Top of MATERIAL SHOWN

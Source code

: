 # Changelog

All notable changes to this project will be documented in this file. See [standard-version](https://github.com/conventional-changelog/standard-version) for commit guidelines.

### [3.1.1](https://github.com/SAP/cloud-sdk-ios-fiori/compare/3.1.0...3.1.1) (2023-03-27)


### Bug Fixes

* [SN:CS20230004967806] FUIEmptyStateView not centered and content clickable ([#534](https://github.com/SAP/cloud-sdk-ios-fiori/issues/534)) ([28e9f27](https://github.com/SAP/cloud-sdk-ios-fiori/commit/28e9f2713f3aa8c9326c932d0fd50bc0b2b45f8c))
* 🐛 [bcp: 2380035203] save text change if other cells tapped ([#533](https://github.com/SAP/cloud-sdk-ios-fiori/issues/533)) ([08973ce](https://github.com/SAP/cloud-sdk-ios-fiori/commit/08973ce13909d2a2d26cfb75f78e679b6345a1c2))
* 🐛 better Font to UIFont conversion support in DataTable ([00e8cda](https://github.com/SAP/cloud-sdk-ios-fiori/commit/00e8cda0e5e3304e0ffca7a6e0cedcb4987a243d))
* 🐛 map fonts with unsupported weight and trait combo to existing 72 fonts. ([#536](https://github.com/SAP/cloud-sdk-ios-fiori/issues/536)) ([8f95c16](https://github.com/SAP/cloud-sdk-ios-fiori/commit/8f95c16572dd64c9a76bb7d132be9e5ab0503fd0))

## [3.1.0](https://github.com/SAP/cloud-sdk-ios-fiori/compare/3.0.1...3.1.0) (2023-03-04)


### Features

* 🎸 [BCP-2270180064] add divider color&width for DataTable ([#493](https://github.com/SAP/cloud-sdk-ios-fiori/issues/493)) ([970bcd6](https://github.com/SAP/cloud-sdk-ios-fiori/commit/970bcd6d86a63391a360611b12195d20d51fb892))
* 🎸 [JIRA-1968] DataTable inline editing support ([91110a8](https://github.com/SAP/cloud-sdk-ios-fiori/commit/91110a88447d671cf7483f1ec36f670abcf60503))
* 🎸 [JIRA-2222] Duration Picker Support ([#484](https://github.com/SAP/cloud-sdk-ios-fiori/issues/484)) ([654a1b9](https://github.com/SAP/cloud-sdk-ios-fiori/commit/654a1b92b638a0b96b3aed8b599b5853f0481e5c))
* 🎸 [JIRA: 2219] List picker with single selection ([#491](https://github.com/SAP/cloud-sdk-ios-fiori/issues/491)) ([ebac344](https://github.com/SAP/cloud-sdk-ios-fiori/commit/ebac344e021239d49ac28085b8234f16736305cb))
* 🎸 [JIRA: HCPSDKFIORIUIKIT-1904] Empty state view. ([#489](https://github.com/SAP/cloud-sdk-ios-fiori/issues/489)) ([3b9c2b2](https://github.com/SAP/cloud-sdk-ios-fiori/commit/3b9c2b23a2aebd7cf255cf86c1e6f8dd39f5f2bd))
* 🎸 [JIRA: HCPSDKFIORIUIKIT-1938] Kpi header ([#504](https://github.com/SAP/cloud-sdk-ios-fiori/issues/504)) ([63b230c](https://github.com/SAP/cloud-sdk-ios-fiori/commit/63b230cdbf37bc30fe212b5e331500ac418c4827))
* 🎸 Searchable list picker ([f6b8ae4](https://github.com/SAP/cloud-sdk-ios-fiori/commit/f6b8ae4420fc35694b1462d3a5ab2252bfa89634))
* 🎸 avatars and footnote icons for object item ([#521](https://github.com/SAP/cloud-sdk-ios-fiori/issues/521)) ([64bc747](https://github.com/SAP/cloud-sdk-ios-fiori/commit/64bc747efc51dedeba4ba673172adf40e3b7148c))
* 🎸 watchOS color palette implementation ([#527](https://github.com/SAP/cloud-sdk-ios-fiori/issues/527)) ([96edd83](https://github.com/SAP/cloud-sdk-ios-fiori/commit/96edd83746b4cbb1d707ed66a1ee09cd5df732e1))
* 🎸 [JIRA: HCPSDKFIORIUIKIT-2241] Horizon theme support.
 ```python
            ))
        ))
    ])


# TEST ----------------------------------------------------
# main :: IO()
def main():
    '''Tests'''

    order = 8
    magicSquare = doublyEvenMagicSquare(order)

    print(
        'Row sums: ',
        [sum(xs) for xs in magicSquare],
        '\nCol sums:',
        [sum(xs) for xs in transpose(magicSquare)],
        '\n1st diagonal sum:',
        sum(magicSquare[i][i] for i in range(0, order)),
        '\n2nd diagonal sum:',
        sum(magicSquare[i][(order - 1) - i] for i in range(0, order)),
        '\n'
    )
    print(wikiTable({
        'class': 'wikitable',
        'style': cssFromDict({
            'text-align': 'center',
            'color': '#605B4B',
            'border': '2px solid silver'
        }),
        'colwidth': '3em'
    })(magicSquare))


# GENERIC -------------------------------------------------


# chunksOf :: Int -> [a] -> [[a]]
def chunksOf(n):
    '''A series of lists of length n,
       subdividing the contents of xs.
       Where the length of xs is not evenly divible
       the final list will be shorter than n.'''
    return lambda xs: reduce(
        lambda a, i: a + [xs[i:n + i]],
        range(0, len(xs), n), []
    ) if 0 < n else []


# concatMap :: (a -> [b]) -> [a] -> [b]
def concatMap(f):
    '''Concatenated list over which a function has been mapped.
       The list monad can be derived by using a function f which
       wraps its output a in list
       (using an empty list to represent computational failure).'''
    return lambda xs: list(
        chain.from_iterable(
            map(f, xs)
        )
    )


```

Bottom of MATERIAL SHOWN

* GOAL OF THE EXERCISE *
Would it be possible to set down the full listing again, character for character?

* WRITTEN ANSWER *
Source code

: # Changelog

All notable changes to this project will be documented in this file. See [standard-version](https://github.com/conventional-changelog/standard-version) for commit guidelines.

### [3.1.1](https://github.com/SAP/cloud-sdk-ios-fiori/compare/3.1.0...3.1.1) (2023-03-27)


### Bug Fixes

* [SN:CS20230004967806] FUIEmptyStateView not centered and content clickable ([#534](https://github.com/SAP/cloud-sdk-ios-fiori/issues/534)) ([28e9f27](https://github.com/SAP/cloud-sdk-ios-fiori/commit/28e9f2713f3aa8c9326c932d0fd50bc0b2b45f8c))
* 🐛 [bcp: 2380035203] save text change if other cells tapped ([#533](https://github.com/SAP/cloud-sdk-ios-fiori/issues/533)) ([08973ce](https://github.com/SAP/cloud-sdk-ios-fiori/commit/08973ce13909d2a2d26cfb75f78e679b6345a1c2))
* 🐛 better Font to UIFont conversion support in DataTable ([00e8cda](https://github.com/SAP/cloud-sdk-ios-fiori/commit/00e8cda0e5e3304e0ffca7a6e0cedcb4987a243d))
* 🐛 map fonts with unsupported weight and trait combo to existing 72 fonts. ([#536](https://github.com/SAP/cloud-sdk-ios-fiori/issues/536)) ([8f95c16](https://github.com/SAP/cloud-sdk-ios-fiori/commit/8f95c16572dd64c9a76bb7d132be9e5ab0503fd0))

## [3.1.0](https://github.com/SAP/cloud-sdk-ios-fiori/compare/3.0.1...3.1.0) (2023-03-04)


### Features

* 🎸 [BCP-2270180064] add divider color&width for DataTable ([#493](https://github.com/SAP/cloud-sdk-ios-fiori/issues/493)) ([970bcd6](https://github.com/SAP/cloud-sdk-ios-fiori/commit/970bcd6d86a63391a360611b12195d20d51fb892))
* 🎸 [JIRA-1968] DataTable inline editing support ([91110a8](https://github.com/SAP/cloud-sdk-ios-fiori/commit/91110a88447d671cf7483f1ec36f670abcf60503))
* 🎸 [JIRA-2222] Duration Picker Support ([#484](https://github.com/SAP/cloud-sdk-ios-fiori/issues/484)) ([654a1b9](https://github.com/SAP/cloud-sdk-ios-fiori/commit/654a1b92b638a0b96b3aed8b599b5853f0481e5c))
* 🎸 [JIRA: 2219] List picker with single selection ([#491](https://github.com/SAP/cloud-sdk-ios-fiori/issues/491)) ([ebac344](https://github.com/SAP/cloud-sdk-ios-fiori/commit/ebac344e021239d49ac28085b8234f16736305cb))
* 🎸 [JIRA: HCPSDKFIORIUIKIT-1904] Empty state view. ([#489](https://github.com/SAP/cloud-sdk-ios-fiori/issues/489)) ([3b9c2b2](https://github.com/SAP/cloud-sdk-ios-fiori/commit/3b9c2b23a2aebd7cf255cf86c1e6f8dd39f5f2bd))
* 🎸 [JIRA: HCPSDKFIORIUIKIT-1938] Kpi header ([#504](https://github.com/SAP/cloud-sdk-ios-fiori/issues/504)) ([63b230c](https://github.com/SAP/cloud-sdk-ios-fiori/commit/63b230cdbf37bc30fe212b5e331500ac418c4827))
* 🎸 Searchable list picker ([f6b8ae4](https://github.com/SAP/cloud-sdk-ios-fiori/commit/f6b8ae4420fc35694b1462d3a5ab2252bfa89634))
* 🎸 avatars and footnote icons for object item ([#521](https://github.com/SAP/cloud-sdk-ios-fiori/issues/521)) ([64bc747](https://github.com/SAP/cloud-sdk-ios-fiori/commit/64bc747efc51dedeba4ba673172adf40e3b7148c))
* 🎸 watchOS color palette implementation ([#527](https://github.com/SAP/cloud-sdk-ios-fiori/issues/527)) ([96edd83](https://github.com/SAP/cloud-sdk-ios-fiori/commit/96edd83746b4cbb1d707ed66a1ee09cd5df732e1))
* 🎸 [JIRA: HCPSDKFIORIUIKIT-2241] Horizon theme support.
 ```python
            ))
        ))
    ])


# TEST ----------------------------------------------------
# main :: IO()
def main():
    '''Tests'''

    order = 8
    magicSquare = doublyEvenMagicSquare(order)

    print(
        'Row sums: ',
        [sum(xs) for xs in magicSquare],
        '\nCol sums:',
        [sum(xs) for xs in transpose(magicSquare)],
        '\n1st diagonal sum:',
        sum(magicSquare[i][i] for i in range(0, order)),
        '\n2nd diagonal sum:',
        sum(magicSquare[i][(order - 1) - i] for i in range(0, order)),
        '\n'
    )
    print(wikiTable({
        'class': 'wikitable',
        'style': cssFromDict({
            'text-align': 'center',
            'color': '#605B4B',
            'border': '2px solid silver'
        }),
        'colwidth': '3em'
    })(magicSquare))


# GENERIC -------------------------------------------------


# chunksOf :: Int -> [a] -> [[a]]
def chunksOf(n):
    '''A series of lists of length n,
       subdividing the contents of xs.
       Where the length of xs is not evenly divible
       the final list will be shorter than n.'''
    return lambda xs: reduce(
        lambda a, i: a + [xs[i:n + i]],
        range(0, len(xs), n), []
    ) if 0 < n else []


# concatMap :: (a -> [b]) -> [a] -> [b]
def concatMap(f):
    '''Concatenated list over which a function has been mapped.
       The list monad can be derived by using a function f which
       wraps its output a in list
       (using an empty list to represent computational failure).'''
    return lambda xs: list(
        chain.from_iterable(
            map(f, xs)
        )
    )


```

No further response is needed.